HOW TO COMPLETE THIS TASK: Each line from the first entry to the line with "10.62 | 12.97 |", both included, is to be returned unchanged, with any pictures dropped.

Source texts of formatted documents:
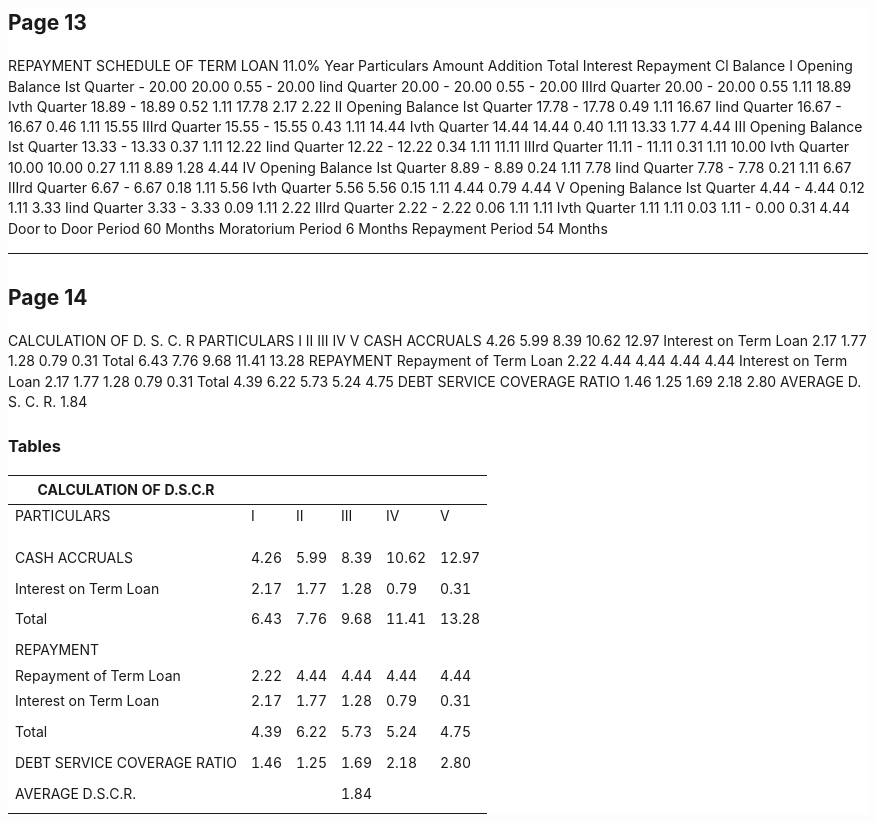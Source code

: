 
## Page 13

REPAYMENT SCHEDULE OF TERM LOAN 11.0% Year Particulars Amount Addition Total Interest Repayment Cl Balance I Opening Balance Ist Quarter - 20.00 20.00 0.55 - 20.00 Iind Quarter 20.00 - 20.00 0.55 - 20.00 IIIrd Quarter 20.00 - 20.00 0.55 1.11 18.89 Ivth Quarter 18.89 - 18.89 0.52 1.11 17.78 2.17 2.22 II Opening Balance Ist Quarter 17.78 - 17.78 0.49 1.11 16.67 Iind Quarter 16.67 - 16.67 0.46 1.11 15.55 IIIrd Quarter 15.55 - 15.55 0.43 1.11 14.44 Ivth Quarter 14.44 14.44 0.40 1.11 13.33 1.77 4.44 III Opening Balance Ist Quarter 13.33 - 13.33 0.37 1.11 12.22 Iind Quarter 12.22 - 12.22 0.34 1.11 11.11 IIIrd Quarter 11.11 - 11.11 0.31 1.11 10.00 Ivth Quarter 10.00 10.00 0.27 1.11 8.89 1.28 4.44 IV Opening Balance Ist Quarter 8.89 - 8.89 0.24 1.11 7.78 Iind Quarter 7.78 - 7.78 0.21 1.11 6.67 IIIrd Quarter 6.67 - 6.67 0.18 1.11 5.56 Ivth Quarter 5.56 5.56 0.15 1.11 4.44 0.79 4.44 V Opening Balance Ist Quarter 4.44 - 4.44 0.12 1.11 3.33 Iind Quarter 3.33 - 3.33 0.09 1.11 2.22 IIIrd Quarter 2.22 - 2.22 0.06 1.11 1.11 Ivth Quarter 1.11 1.11 0.03 1.11 - 0.00 0.31 4.44 Door to Door Period 60 Months Moratorium Period 6 Months Repayment Period 54 Months

---

## Page 14

CALCULATION OF D. S. C. R PARTICULARS I II III IV V CASH ACCRUALS 4.26 5.99 8.39 10.62 12.97 Interest on Term Loan 2.17 1.77 1.28 0.79 0.31 Total 6.43 7.76 9.68 11.41 13.28 REPAYMENT Repayment of Term Loan 2.22 4.44 4.44 4.44 4.44 Interest on Term Loan 2.17 1.77 1.28 0.79 0.31 Total 4.39 6.22 5.73 5.24 4.75 DEBT SERVICE COVERAGE RATIO 1.46 1.25 1.69 2.18 2.80 AVERAGE D. S. C. R. 1.84

### Tables

| CALCULATION OF D.S.C.R |  |  |  |  |  |
|---|---|---|---|---|---|
| PARTICULARS | I | II | III | IV | V |
|  |  |  |  |  |  |
|  |  |  |  |  |  |
|  |  |  |  |  |  |
| CASH ACCRUALS | 4.26 | 5.99 | 8.39 | 10.62 | 12.97 |
|  |  |  |  |  |  |
| Interest on Term Loan | 2.17 | 1.77 | 1.28 | 0.79 | 0.31 |
|  |  |  |  |  |  |
| Total | 6.43 | 7.76 | 9.68 | 11.41 | 13.28 |
|  |  |  |  |  |  |
| REPAYMENT |  |  |  |  |  |
| Repayment of Term Loan | 2.22 | 4.44 | 4.44 | 4.44 | 4.44 |
| Interest on Term Loan | 2.17 | 1.77 | 1.28 | 0.79 | 0.31 |
|  |  |  |  |  |  |
| Total | 4.39 | 6.22 | 5.73 | 5.24 | 4.75 |
|  |  |  |  |  |  |
| DEBT SERVICE COVERAGE RATIO | 1.46 | 1.25 | 1.69 | 2.18 | 2.80 |
|  |  |  |  |  |  |
| AVERAGE D.S.C.R. |  |  | 1.84 |  |  |
|  |  |  |  |  |  |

TASK OUTPUT:
Source code

: 
## Page 13

REPAYMENT SCHEDULE OF TERM LOAN 11.0% Year Particulars Amount Addition Total Interest Repayment Cl Balance I Opening Balance Ist Quarter - 20.00 20.00 0.55 - 20.00 Iind Quarter 20.00 - 20.00 0.55 - 20.00 IIIrd Quarter 20.00 - 20.00 0.55 1.11 18.89 Ivth Quarter 18.89 - 18.89 0.52 1.11 17.78 2.17 2.22 II Opening Balance Ist Quarter 17.78 - 17.78 0.49 1.11 16.67 Iind Quarter 16.67 - 16.67 0.46 1.11 15.55 IIIrd Quarter 15.55 - 15.55 0.43 1.11 14.44 Ivth Quarter 14.44 14.44 0.40 1.11 13.33 1.77 4.44 III Opening Balance Ist Quarter 13.33 - 13.33 0.37 1.11 12.22 Iind Quarter 12.22 - 12.22 0.34 1.11 11.11 IIIrd Quarter 11.11 - 11.11 0.31 1.11 10.00 Ivth Quarter 10.00 10.00 0.27 1.11 8.89 1.28 4.44 IV Opening Balance Ist Quarter 8.89 - 8.89 0.24 1.11 7.78 Iind Quarter 7.78 - 7.78 0.21 1.11 6.67 IIIrd Quarter 6.67 - 6.67 0.18 1.11 5.56 Ivth Quarter 5.56 5.56 0.15 1.11 4.44 0.79 4.44 V Opening Balance Ist Quarter 4.44 - 4.44 0.12 1.11 3.33 Iind Quarter 3.33 - 3.33 0.09 1.11 2.22 IIIrd Quarter 2.22 - 2.22 0.06 1.11 1.11 Ivth Quarter 1.11 1.11 0.03 1.11 - 0.00 0.31 4.44 Door to Door Period 60 Months Moratorium Period 6 Months Repayment Period 54 Months

---

## Page 14

CALCULATION OF D. S. C. R PARTICULARS I II III IV V CASH ACCRUALS 4.26 5.99 8.39 10.62 12.97 Interest on Term Loan 2.17 1.77 1.28 0.79 0.31 Total 6.43 7.76 9.68 11.41 13.28 REPAYMENT Repayment of Term Loan 2.22 4.44 4.44 4.44 4.44 Interest on Term Loan 2.17 1.77 1.28 0.79 0.31 Total 4.39 6.22 5.73 5.24 4.75 DEBT SERVICE COVERAGE RATIO 1.46 1.25 1.69 2.18 2.80 AVERAGE D. S. C. R. 1.84

### Tables

| CALCULATION OF D.S.C.R |  |  |  |  |  |
|---|---|---|---|---|---|
| PARTICULARS | I | II | III | IV | V |
|  |  |  |  |  |  |
|  |  |  |  |  |  |
|  |  |  |  |  |  |
| CASH ACCRUALS | 4.26 | 5.99 | 8.39 | 10.62 | 12.97 |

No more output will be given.